The ability and resources to adapt to and overcome the adverse effects of climate and fragility impacts varies between groups and individuals, by gender, ethnicity, poverty, unequal social and political power and other processes of exclusion and marginalisation. This heightened vulnerability can rarely be attributed to a single cause and is the result of intersecting social processes and political economies. Although understanding how vulnerability differs is important, recognising and identifying the local agency of those communities at the ‘front line’ of climate change and fragility is also key. While international and national authorities are grappling with the challenge of how to address climate and fragility challenges, we need to ensure communities are being heard and listened to and proposed policies and adaptation approaches are building on their experiences.

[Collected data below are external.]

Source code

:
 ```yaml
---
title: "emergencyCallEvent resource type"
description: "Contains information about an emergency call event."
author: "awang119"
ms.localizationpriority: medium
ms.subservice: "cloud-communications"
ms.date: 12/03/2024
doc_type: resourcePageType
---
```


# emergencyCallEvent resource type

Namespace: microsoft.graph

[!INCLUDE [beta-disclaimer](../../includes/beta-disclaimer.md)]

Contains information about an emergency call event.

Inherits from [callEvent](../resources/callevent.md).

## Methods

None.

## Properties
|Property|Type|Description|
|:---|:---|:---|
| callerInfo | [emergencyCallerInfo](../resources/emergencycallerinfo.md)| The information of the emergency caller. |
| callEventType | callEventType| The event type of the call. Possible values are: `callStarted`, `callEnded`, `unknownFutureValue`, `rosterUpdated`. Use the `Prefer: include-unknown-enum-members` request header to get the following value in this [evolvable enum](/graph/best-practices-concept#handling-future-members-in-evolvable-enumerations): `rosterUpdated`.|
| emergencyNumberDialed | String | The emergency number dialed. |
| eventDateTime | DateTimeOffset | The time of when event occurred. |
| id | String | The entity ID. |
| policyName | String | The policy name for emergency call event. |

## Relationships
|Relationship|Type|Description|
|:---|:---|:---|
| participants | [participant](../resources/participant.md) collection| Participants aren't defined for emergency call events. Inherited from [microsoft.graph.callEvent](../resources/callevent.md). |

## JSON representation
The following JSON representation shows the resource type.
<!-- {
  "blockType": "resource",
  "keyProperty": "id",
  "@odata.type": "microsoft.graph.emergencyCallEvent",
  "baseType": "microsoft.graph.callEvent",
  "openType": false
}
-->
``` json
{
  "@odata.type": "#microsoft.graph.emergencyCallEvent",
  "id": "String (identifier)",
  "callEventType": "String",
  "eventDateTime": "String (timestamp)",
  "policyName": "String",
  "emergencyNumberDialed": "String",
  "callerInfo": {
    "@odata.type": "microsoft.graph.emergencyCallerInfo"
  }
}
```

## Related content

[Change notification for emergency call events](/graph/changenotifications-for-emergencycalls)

There are no easy answers as to how climate and fragility risks can be overcome. Neither is there a quick fix for deficits in resource governance and political inclusion. Nevertheless, the issue requires urgent action. National governments and the international community must accept and embrace the complexity of climate change impacts, fragility, how the two are interlinked and the multidimensional responses required to address them. We can no longer accept this to slide further down the political agenda due to competing priorities and limited resources. It is essential that conflict and peacebuilding become an integrated part of the overall climate crisis response and vice versa, with the necessary resources to stop the situation spiralling further out of control.